EXERCISE DETAILS
Track down each line below containing the string "overnight" and copy it.

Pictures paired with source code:
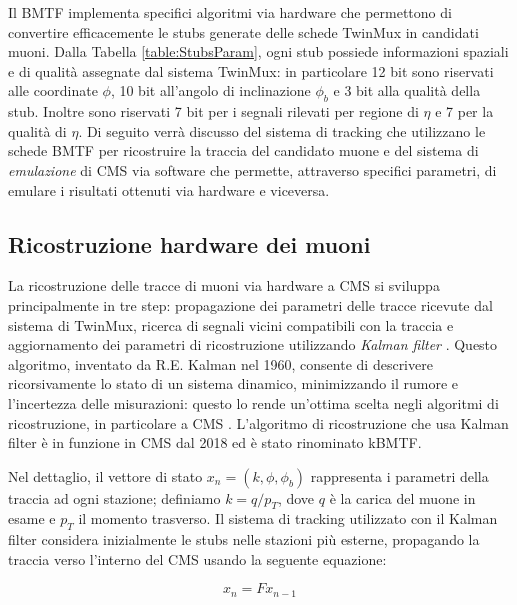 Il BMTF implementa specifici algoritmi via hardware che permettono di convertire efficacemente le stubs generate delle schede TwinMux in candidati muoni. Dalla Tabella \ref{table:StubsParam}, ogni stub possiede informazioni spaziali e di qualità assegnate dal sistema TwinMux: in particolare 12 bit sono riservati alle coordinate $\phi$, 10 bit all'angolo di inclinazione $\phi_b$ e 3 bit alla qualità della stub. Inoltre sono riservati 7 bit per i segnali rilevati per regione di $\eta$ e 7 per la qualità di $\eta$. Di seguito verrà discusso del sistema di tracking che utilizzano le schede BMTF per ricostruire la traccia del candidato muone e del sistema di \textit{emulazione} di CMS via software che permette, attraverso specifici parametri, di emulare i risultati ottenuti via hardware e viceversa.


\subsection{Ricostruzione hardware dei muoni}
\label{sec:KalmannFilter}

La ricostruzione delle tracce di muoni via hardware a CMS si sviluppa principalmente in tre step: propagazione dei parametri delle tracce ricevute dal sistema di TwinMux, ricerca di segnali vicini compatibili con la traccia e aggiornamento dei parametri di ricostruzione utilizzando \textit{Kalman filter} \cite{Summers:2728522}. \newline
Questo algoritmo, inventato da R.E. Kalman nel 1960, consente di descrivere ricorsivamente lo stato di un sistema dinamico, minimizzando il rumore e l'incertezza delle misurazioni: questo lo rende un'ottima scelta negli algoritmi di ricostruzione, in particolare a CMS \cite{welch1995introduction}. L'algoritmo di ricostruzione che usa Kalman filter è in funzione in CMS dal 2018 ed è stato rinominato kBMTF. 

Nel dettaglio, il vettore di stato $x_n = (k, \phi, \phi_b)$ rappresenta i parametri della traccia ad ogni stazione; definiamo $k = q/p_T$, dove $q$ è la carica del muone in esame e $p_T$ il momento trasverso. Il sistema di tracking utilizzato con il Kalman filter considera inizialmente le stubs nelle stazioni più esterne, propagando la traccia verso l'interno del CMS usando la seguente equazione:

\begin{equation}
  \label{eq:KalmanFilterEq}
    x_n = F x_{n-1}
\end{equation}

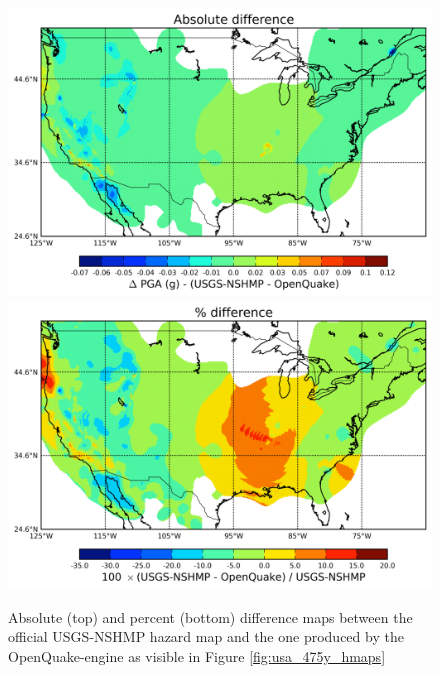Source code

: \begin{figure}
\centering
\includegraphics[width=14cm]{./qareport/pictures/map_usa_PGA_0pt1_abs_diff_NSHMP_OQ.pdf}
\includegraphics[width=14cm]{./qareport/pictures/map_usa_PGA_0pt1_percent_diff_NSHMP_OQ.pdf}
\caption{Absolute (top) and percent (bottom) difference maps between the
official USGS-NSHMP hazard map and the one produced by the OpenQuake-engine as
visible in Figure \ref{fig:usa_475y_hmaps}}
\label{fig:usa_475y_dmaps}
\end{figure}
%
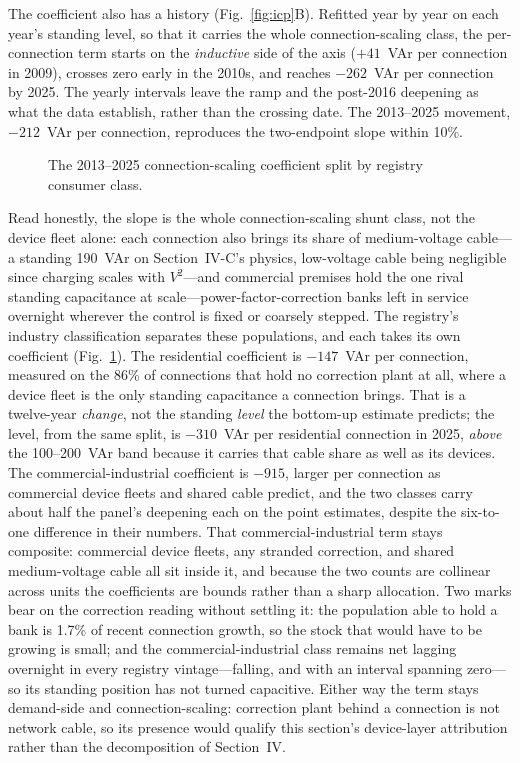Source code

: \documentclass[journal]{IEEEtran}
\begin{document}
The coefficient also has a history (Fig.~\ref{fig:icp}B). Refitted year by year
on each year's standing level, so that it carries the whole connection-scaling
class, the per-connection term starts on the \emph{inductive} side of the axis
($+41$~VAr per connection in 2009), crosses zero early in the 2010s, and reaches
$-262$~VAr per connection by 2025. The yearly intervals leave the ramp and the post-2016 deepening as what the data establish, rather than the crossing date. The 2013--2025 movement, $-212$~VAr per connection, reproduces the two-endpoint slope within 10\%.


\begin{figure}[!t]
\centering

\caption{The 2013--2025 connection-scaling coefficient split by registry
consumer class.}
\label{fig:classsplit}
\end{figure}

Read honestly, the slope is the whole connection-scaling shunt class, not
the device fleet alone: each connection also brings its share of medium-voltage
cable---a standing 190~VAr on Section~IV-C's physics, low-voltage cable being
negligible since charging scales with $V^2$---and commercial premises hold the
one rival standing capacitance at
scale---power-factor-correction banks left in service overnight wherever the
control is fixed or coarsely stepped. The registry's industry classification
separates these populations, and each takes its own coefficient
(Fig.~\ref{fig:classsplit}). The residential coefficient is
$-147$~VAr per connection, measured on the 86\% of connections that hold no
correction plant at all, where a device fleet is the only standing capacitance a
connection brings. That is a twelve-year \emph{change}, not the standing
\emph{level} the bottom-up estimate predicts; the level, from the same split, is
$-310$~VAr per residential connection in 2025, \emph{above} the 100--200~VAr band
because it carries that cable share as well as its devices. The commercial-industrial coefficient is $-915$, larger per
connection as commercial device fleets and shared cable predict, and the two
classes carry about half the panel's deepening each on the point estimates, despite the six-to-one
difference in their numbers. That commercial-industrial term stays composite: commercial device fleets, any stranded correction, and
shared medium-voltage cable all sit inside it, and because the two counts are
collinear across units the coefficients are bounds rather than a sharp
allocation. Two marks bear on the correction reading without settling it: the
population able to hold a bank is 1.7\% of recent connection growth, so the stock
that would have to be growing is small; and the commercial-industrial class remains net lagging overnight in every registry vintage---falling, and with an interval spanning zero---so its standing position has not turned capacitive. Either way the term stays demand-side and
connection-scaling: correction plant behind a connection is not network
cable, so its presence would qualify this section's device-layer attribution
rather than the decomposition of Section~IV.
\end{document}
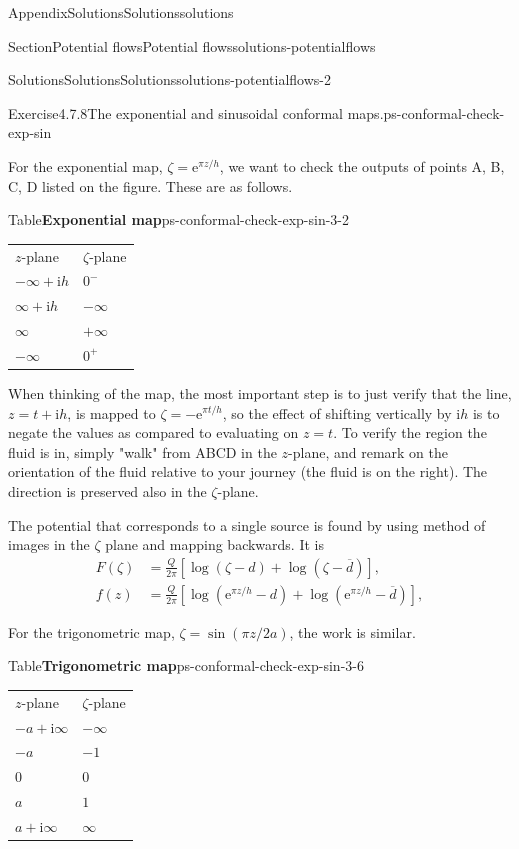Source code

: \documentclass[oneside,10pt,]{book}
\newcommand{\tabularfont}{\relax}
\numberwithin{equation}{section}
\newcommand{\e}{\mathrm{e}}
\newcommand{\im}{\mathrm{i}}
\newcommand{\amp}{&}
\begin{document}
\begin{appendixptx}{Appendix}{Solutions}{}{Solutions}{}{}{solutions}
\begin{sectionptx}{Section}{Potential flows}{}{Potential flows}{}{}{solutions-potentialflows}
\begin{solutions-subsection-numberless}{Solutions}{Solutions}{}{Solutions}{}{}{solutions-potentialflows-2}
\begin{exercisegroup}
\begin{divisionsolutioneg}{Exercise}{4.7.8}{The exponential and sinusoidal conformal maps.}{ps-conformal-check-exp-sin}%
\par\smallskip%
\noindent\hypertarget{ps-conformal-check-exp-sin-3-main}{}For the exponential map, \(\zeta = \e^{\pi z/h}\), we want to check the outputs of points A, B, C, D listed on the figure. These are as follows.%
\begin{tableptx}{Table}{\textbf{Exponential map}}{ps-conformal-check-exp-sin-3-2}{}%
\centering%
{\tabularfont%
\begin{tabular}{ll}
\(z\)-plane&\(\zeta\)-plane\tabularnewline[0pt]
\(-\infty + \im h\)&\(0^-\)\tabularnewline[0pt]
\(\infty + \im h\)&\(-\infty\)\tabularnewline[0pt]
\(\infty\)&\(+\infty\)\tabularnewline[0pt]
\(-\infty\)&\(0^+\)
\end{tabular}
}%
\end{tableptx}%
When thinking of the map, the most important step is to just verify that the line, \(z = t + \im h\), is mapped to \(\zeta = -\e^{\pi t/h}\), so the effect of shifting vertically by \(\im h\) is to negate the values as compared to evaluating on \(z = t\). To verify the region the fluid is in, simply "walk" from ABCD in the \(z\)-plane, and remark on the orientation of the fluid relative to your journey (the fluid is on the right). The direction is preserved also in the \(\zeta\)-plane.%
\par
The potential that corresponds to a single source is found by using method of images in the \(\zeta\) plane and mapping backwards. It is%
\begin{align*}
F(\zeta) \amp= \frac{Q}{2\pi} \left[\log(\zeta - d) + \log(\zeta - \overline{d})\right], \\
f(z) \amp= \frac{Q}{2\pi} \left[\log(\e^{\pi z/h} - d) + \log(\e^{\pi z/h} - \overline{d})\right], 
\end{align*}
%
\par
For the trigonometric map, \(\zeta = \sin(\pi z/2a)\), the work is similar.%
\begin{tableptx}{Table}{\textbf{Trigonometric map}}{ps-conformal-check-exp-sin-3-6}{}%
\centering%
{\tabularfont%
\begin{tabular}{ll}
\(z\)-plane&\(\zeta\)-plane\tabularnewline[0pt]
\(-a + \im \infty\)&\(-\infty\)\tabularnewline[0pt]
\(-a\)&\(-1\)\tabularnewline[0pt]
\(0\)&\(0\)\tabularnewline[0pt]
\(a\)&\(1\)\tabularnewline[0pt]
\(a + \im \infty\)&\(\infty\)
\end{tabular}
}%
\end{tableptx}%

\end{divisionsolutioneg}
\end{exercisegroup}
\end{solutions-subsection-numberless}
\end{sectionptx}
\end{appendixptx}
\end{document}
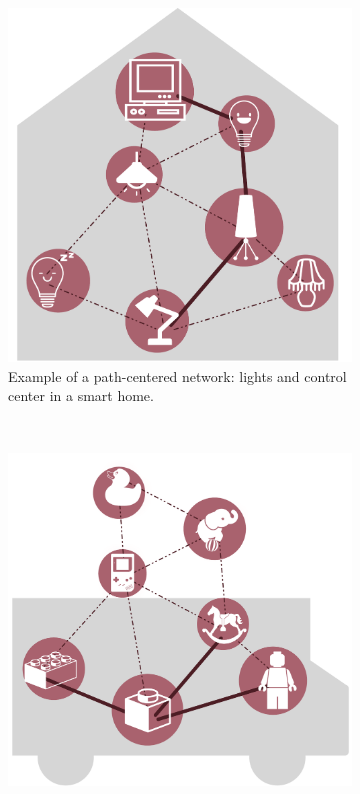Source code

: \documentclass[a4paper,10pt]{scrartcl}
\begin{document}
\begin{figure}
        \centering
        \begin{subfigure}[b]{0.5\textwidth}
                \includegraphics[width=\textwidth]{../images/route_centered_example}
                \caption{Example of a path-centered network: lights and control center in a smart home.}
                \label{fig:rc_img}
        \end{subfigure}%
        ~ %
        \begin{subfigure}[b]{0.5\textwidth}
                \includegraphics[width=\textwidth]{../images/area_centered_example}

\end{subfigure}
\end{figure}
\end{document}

RESPONSE AREA
scale---power-factor-correction banks left in service overnight wherever the
that would have to be growing is small; and the commercial-industrial class remains net lagging overnight in every registry vintage---falling, and with an interval spanning zero---so its standing position has not turned capacitive. Either way the term stays demand-side and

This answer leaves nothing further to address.